◆ What is required
The entries below hold a line with "## Best Practices Learned" and a line with "## Commands Reference". Return those lines and all that lie between them, exactly and only.

──────

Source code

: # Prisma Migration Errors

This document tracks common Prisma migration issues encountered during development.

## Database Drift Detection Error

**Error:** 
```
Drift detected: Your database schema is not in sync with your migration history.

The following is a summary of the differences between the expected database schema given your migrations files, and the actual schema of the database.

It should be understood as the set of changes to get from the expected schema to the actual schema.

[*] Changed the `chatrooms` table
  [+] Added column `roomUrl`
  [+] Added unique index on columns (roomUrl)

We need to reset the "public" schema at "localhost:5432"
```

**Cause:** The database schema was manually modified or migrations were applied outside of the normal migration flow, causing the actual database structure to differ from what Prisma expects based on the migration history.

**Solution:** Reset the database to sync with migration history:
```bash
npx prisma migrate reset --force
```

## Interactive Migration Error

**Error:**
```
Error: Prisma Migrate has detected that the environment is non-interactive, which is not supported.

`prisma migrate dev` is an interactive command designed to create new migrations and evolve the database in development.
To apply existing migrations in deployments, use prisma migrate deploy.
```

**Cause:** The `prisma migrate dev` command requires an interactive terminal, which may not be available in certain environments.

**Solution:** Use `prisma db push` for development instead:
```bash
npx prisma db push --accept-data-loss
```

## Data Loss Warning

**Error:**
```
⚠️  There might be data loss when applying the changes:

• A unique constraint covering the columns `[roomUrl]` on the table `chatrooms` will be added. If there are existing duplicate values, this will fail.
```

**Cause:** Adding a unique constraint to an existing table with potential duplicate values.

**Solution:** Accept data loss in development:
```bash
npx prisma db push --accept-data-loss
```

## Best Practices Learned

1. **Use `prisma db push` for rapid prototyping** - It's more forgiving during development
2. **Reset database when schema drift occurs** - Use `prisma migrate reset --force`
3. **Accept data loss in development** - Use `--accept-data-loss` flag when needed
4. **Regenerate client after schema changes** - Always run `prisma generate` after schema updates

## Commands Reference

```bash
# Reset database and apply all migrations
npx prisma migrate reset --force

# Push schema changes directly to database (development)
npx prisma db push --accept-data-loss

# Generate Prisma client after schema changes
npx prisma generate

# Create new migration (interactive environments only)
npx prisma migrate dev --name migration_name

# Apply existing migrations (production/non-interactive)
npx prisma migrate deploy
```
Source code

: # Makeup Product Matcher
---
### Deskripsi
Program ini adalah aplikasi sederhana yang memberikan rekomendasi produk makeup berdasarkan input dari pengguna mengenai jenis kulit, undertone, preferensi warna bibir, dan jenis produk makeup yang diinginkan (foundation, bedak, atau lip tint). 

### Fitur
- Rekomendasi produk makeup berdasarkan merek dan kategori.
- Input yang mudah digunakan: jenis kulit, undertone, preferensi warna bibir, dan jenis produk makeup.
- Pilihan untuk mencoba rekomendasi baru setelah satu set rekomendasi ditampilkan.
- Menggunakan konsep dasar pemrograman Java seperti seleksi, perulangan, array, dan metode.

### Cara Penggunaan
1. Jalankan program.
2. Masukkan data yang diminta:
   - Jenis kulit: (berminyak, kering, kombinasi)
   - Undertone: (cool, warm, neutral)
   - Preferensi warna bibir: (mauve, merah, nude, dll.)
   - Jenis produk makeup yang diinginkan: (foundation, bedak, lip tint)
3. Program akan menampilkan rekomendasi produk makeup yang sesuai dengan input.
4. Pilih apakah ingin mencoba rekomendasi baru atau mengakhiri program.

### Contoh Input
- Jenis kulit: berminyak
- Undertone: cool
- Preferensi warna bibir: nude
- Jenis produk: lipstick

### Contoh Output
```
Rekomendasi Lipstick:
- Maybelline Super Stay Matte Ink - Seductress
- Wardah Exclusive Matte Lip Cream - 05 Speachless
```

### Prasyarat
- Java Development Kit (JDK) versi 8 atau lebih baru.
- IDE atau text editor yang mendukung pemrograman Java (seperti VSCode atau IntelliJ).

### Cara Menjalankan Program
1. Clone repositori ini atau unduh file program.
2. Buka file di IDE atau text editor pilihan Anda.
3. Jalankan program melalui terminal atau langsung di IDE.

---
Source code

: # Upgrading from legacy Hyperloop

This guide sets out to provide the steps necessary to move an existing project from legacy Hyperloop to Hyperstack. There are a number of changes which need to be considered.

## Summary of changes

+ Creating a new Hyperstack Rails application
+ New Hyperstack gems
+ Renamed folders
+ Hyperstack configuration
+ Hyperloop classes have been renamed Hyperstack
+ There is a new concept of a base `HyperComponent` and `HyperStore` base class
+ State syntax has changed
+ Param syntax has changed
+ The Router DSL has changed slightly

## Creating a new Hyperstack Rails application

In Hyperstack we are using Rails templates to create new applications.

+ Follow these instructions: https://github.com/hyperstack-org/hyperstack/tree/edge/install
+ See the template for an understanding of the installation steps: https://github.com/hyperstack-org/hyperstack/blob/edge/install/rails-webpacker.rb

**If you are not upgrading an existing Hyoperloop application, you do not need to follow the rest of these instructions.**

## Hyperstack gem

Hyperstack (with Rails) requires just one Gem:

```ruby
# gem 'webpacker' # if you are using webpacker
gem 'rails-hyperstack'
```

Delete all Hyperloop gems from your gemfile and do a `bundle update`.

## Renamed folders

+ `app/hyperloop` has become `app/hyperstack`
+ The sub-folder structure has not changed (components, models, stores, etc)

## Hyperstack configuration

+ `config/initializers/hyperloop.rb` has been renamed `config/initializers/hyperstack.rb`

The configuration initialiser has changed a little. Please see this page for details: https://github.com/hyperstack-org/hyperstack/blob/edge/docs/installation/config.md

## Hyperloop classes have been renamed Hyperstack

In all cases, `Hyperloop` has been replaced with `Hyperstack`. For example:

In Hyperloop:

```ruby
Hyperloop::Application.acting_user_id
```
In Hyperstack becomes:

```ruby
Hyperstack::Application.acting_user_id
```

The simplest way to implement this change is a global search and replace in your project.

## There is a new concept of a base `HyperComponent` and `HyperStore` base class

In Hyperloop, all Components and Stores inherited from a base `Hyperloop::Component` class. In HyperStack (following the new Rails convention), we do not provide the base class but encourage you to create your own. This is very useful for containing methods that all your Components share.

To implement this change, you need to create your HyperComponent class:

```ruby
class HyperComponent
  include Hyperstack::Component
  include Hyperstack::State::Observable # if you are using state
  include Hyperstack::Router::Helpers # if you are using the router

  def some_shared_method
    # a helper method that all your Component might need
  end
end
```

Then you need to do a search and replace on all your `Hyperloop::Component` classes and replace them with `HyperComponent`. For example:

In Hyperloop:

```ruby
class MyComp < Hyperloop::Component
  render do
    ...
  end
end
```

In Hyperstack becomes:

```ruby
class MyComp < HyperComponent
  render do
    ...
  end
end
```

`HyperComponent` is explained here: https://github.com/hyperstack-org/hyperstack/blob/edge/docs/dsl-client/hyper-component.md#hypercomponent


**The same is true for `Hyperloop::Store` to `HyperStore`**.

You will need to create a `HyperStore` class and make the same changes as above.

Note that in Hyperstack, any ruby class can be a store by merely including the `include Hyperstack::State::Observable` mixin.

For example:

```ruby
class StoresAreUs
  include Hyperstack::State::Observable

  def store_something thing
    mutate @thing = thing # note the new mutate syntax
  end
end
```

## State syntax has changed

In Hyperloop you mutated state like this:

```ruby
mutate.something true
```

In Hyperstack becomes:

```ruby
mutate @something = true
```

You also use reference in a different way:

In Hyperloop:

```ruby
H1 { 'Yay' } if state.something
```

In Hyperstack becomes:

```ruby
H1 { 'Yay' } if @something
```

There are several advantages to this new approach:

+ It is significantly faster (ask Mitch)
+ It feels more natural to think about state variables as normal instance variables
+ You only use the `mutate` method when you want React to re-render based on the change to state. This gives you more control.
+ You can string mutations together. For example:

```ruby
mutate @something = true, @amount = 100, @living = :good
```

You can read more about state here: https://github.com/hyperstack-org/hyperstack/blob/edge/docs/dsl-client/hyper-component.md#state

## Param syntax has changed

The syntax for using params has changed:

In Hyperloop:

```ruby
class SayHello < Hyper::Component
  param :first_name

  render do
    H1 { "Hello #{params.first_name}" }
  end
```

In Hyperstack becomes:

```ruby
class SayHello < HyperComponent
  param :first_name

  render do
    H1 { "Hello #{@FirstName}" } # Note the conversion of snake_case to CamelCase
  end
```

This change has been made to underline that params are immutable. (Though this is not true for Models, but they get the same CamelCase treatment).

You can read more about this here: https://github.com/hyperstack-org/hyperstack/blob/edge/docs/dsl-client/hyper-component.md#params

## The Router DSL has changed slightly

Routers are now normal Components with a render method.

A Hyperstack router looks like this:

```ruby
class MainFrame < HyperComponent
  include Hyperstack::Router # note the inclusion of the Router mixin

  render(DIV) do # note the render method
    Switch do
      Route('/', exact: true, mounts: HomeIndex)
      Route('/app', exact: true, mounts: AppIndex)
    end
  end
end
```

──────

◆ Response
## Best Practices Learned

1. **Use `prisma db push` for rapid prototyping** - It's more forgiving during development
2. **Reset database when schema drift occurs** - Use `prisma migrate reset --force`
3. **Accept data loss in development** - Use `--accept-data-loss` flag when needed
4. **Regenerate client after schema changes** - Always run `prisma generate` after schema updates

## Commands Reference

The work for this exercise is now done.